The Tempest Characters Analysis features noted Shakespeare
scholar William Hazlitt's famous critical essay about
characters of The Tempest.
THERE can be little doubt that Shakespear was the most
universal genius that ever lived. "Either for tragedy,
comedy, history, pastoral, pastoral-comical, historical-pastoral,
scene individual or poem unlimited, he is the only man.
Seneca cannot be too heavy, nor Plautus too light for
him." He has not only the same absolute command
over our laughter and our tears, all the resources of
passion, of wit, of thought, of observation, but he
has the most unbounded range of fanciful invention,
whether terrible or playful, the same insight into the
world of imagination that he has into the world of reality;
and over all there presides the same truth of character
and nature, and the same spirit of humanity. His ideal
beings are as true and natural as his real characters;
that is, as consistent with themselves, or if we suppose
such beings to exist at all, they could not act, speak,
or feel otherwise than as he makes them. He has invented
for them a language, manners, and sentiments of their
own, from the tremendous imprecations of the Witches
in Macbeth, when they do "a deed without a name,"

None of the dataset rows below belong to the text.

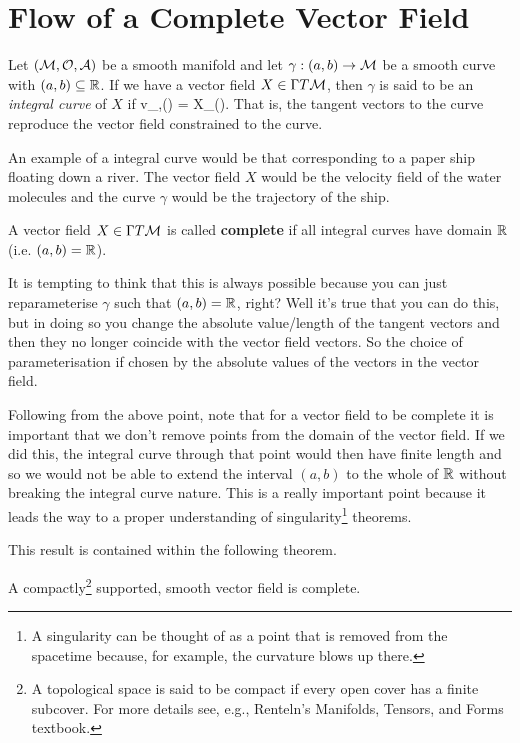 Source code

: \section{Flow of a Complete Vector Field}

    Let $(\mathcal{M},\mathcal{O},\mathcal{A})$ be a smooth manifold and let $\gamma:(a,b)\to \mathcal{M}$ be a smooth curve with $(a,b)\subseteq\mathbb{R}$. If we have a vector field $X\in\Gamma T\mathcal{M}$, then $\gamma$ is said to be an \textit{integral curve} of $X$ if
    \bse 
        v_{\gamma,\gamma(\lambda)} = X_{\gamma(\lambda)}.
    \ese 
    That is, the tangent vectors to the curve reproduce the vector field constrained to the curve. 
\ed 

\bex 
    An example of a integral curve would be that corresponding to a paper ship floating down a river. The vector field $X$ would be the velocity field of the water molecules and the curve $\gamma$ would be the trajectory of the ship. 
\eex 

    A vector field $X\in\Gamma T\mathcal{M}$ is called \textbf{complete} if all integral curves have domain $\mathbb{R}$ (i.e. $(a,b)=\mathbb{R}$).
\ed 

It is tempting to think that this is always possible because you can just reparameterise $\gamma$ such that $(a,b)=\mathbb{R}$, right? Well it's true that you can do this, but in doing so you change the absolute value/length of the tangent vectors and then they no longer coincide with the vector field vectors. So the choice of parameterisation if chosen by the absolute values of the vectors in the vector field. 

Following from the above point, note that for a vector field to be complete it is important that we don't remove points from the domain of the vector field. If we did this, the integral curve through that point would then have finite length and so we would not be able to extend the interval $(a,b)$ to the whole of $\mathbb{R}$ without breaking the integral curve nature. This is a really important point because it leads the way to a proper understanding of singularity\footnote{A singularity can be thought of as a point that is removed from the spacetime because, for example, the curvature blows up there.} theorems.

This result is contained within the following theorem. 

\bt 
    A compactly\footnote{A topological space is said to be compact if every open cover has a finite subcover. For more details see, e.g., Renteln's Manifolds, Tensors, and Forms textbook.} supported, smooth vector field is complete. 
\et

to the sylph-like expressions of Ariel, who "does
his spiriting gently"; the mischievous tricks and
gossiping of Robin Goodfellow, or the uncouth gabbling
and emphatic gesticulations of Caliban in this play.
The TEMPEST is one of the most original and perfect
of Shakespear's productions, and he has shewn in it
all the variety of his powers. It is full of grace and
grandeur. The human and ima-ginary characters, the dramatic
and the grotesque, are blended together with the greatest
art, and without any appearance of it. Though he has
here given "to airy nothing a local habitation
and a name," yet that part which is only the fantastic
creation of his mind, has the same palpable texture,
and coheres "semblably" with the rest. As
the preternatural' part has the air of reality, and
almost haunts the imagination with a sense of truth,
the real characters and events partake of the wildness
of a dream. The stately magician, Prospero, driven from
his dukedom, but around whom (so potent is his art)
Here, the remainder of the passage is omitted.